К 1 марта 1930 года в колхозы было объединено 55% крестьянских хозяйств, но успех был непрочным, поскольку во многих районах коллективизация проводилась методами принуждения, против желания крестьян. 2 марта Сталин опубликовал в «Правде» статью «Головокружение от успехов», в которой выступил с резкой критикой насильственного объединения крестьян в колхозы и изложил свое понимание путей коллективизации. Многие колхозы после этого распались. Но позиция Сталина повлекла за собой изменение методов проведения коллективизации, и это очень скоро привело к положительному результату: уже в сентябре в колхозах было 60% крестьянских хозяйств.

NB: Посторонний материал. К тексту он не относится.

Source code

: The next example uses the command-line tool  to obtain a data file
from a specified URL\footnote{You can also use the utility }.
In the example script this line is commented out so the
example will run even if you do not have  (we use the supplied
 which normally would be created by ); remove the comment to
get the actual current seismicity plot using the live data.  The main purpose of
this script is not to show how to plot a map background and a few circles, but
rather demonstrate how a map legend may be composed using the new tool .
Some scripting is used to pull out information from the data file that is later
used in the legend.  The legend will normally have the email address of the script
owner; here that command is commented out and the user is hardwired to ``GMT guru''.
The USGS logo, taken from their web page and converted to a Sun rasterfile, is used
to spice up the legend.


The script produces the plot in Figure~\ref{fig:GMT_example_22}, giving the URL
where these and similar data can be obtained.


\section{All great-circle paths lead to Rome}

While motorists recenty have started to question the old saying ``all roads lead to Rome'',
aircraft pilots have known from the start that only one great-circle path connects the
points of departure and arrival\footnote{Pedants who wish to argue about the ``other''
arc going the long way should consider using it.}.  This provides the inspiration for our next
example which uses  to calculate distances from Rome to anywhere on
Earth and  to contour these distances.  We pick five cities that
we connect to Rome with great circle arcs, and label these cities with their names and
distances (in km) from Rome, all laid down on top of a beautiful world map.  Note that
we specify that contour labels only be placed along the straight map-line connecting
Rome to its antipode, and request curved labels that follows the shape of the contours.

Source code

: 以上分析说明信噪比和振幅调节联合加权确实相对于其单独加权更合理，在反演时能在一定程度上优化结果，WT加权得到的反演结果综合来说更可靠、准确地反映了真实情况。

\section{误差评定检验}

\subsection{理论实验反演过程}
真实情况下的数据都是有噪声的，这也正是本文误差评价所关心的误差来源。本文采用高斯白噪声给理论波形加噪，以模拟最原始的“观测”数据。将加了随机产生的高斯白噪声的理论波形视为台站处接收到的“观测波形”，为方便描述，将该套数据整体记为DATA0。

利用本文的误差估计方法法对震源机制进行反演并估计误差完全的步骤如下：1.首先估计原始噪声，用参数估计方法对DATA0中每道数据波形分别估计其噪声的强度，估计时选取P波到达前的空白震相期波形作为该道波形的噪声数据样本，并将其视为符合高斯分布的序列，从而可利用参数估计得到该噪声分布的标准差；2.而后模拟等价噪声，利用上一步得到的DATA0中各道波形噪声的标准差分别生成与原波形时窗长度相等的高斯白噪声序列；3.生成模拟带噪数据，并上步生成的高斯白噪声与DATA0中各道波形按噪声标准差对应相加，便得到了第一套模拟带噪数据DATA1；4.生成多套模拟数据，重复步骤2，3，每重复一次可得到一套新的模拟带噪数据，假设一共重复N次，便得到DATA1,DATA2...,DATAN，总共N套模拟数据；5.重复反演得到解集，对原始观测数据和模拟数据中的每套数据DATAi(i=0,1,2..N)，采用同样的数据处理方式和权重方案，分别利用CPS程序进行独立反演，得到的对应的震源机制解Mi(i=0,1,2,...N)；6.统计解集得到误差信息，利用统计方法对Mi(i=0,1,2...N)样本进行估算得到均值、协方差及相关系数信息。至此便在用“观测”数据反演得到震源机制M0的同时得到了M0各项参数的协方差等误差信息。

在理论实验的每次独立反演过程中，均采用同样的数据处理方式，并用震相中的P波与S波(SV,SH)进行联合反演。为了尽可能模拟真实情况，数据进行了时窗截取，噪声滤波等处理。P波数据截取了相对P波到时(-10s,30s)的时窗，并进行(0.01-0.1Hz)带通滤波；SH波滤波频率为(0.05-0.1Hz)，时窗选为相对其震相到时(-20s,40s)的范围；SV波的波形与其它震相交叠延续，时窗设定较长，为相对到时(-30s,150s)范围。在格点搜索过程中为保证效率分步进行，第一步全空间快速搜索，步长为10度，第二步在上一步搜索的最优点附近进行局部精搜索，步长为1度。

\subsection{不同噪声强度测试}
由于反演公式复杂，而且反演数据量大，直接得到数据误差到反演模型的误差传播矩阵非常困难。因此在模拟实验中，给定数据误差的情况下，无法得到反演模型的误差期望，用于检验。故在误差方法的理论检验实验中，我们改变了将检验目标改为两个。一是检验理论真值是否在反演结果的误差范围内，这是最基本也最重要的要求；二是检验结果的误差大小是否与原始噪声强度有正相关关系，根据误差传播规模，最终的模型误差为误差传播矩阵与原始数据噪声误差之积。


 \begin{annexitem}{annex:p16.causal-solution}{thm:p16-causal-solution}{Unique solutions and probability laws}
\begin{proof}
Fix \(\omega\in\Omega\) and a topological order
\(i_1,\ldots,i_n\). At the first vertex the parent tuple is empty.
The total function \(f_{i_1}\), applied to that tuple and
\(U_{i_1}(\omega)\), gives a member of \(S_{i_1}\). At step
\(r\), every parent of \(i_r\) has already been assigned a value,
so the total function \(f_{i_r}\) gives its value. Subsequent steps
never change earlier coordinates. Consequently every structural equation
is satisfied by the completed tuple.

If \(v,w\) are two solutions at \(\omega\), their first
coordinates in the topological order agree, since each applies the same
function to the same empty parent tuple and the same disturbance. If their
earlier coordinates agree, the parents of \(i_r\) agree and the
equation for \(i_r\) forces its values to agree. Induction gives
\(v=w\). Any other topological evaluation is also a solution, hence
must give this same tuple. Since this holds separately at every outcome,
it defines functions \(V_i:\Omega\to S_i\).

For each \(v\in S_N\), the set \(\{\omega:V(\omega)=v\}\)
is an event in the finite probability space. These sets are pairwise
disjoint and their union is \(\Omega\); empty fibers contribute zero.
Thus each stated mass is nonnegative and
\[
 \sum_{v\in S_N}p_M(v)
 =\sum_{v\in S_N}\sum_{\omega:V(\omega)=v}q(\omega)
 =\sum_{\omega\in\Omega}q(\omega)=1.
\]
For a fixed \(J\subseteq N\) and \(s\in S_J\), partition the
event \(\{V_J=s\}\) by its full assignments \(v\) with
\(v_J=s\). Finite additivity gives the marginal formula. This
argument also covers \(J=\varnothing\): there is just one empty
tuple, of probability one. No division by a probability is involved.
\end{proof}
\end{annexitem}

Это был неоспоримый показатель успеха сталинской политики. Особенно впечатляющими оказались ее экономические достижения. На XVI съезде партии (июнь 1930 года) Сталин, опираясь на обширный цифровой материал, заключает: «Нужно признать, что ни одна отрасль нашей промышленности, развивающейся в общем довольно ускоренным темпом, не дала еще таких небывалых темпов подъема, как колхозное строительство. О чем говорят все эти цифры? Они говорят, прежде всего, о том, что валовая продукция зерновых в колхозах выросла за 3 года более чем в 50 раз, а товарная более чем в 40 раз» [162, с. 288].

В то же время, успех этот еще не гарантировал стабильное улучшение продовольственной ситуации в стране. Неурожай 1932 г. буквально подкосил страну: разразился голод, от которого пострадали самые хлебородные районы – Украина, Поволжье, Северный Кавказ, Казахстан. Воспользовавшись этим, «правая» оппозиция, представлявшая «десять миллионов», вновь подняла голову. Ее аргументы были такими же, как и у современных «демократов»: ликвидировали де «как класс» никакого не «кулака», а просто «крепкого мужика».

Отметим в связи с этим, что подчиненность коллективизации интересам индустриального развития и обороны страны от внешнего нападения, несомненно, сказалась на ее темпах, сроках и методах проведения. Мы были вынуждены провести коллективизацию (так же, как и индустриализацию) с огромными «перегрузками»: это и ограничение материального потребления, и меры принуждения к определенной части населения, и подавление сопротивления недовольных. Факт состоит в том, что грандиознейшие по масштабам социальные преобразования надо было провести в кратчайшие сроки, – отсюда неизбежные «издержки». Отсюда необходимость «крутых» мер, направленных на ликвидацию кулачества – как класса, оказавшего жесткое, в том числе, вооруженное, противодействие политике народного государства.

Но важно подчеркнуть, что ликвидировали при этом именно класс кулаков, а «подкулачники» (середняки, настроенные на создание собственного кулацкого хозяйства, а также бедняки, попавшие в экономическую и морально-психологическую зависимость от кулаков) постепенно сами пошли в колхоз, видя, какие блага для них несет колхозный строй.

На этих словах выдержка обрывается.